3. DO DECROUXIANO E DO DRAMÁTICO

3.8 UMA REFLEXÃO SOBRE A MORTE DO DRAMA

Jean-Pierre Sarrazac, no artigo A reprise (resposta ao pós-dramático), publicado como introdução ao livro Études Théatrales 38-39/2007 – La Reinvention du drame (sous l’influence de la scène) (2010), analisa o drama e sua potência interna levando adiante a discussão aberta por Lehmann. Para tanto, parte do princípio de que se existe uma categoria pós-dramática, ela baseia-se na afirmação de uma suposta morte ou, no mínimo, ineficiência e inadequação do drama. Contudo, longe de admitir a extinção de tal forma, Sarrazac se põe a examinar o que, de fato, caracteriza o drama e quais são suas possibilidades de atuação.

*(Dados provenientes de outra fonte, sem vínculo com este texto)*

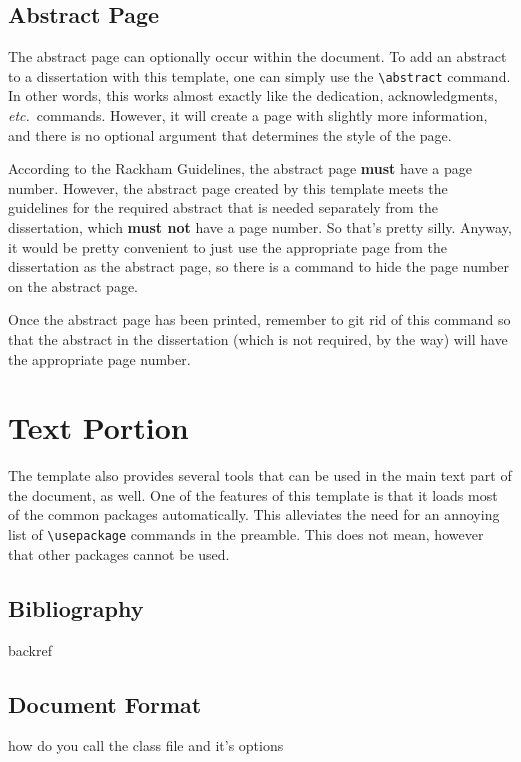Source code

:\subsection{Abstract Page}
The abstract page can optionally occur within the document.  To add an
abstract to a dissertation with this template, one can simply use the
\verb|\abstract| command.  In other words, this works almost exactly
like the dedication, acknowledgments, \textit{etc.}~commands.  However,
it will create a page with slightly more information, and there is no
optional argument that determines the style of the page.

According to the Rackham Guidelines, the abstract page
\textsf{\textbf{must}} have a page number.  However, the abstract page
created by this template meets the guidelines for the required abstract
that is needed separately from the dissertation, which
\textsf{\textbf{must not}} have a page number.  So that's pretty silly.
Anyway, it would be pretty convenient to just use the appropriate page
from the dissertation as the abstract page, so there is a command to
hide the page number on the abstract page.
\begin{code}
\hideabstractpagenumber
\end{code}
Once the abstract page has been printed, remember to git rid of this
command so that the abstract in the dissertation (which is not required,
by the way) will have the appropriate page number.


\section{Text Portion}
The template also provides several tools that can be used in the main
text part of the document, as well.  One of the features of this
template is that it loads most of the common packages automatically.
This alleviates the need for an annoying list of \verb|\usepackage|
commands in the preamble.  This does not mean, however that other
packages cannot be used.




\subsection{Bibliography}


backref



\subsection{Document Format}
how do you call the class file and it's options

Sarrazac, em sua reflexão analítica, toma a palavra ação e observa o termo como utilizado por Aristóteles, em grego, assim como a definição grega que a conceitua. Em grego, ação é designada pelo termo práxis e, segundo Sarrazac, cobre um campo muito mais amplo incluindo também os estados do humano. Se observarmos a Poética, de fato, Aristóteles (2004) não se põe a definir ação, mas faz sugestões de como ela deveria ser articulada na tragédia, de modo a afetar com mais eficiência a platéia à qual se destina. Aristóteles fala da fábula como imitação da ação de homens bons ou maus, articulada para causar prazer na audiência, na comédia, e no caso da tragédia, terror e piedade, contudo, não designa o que entende por ação dramática.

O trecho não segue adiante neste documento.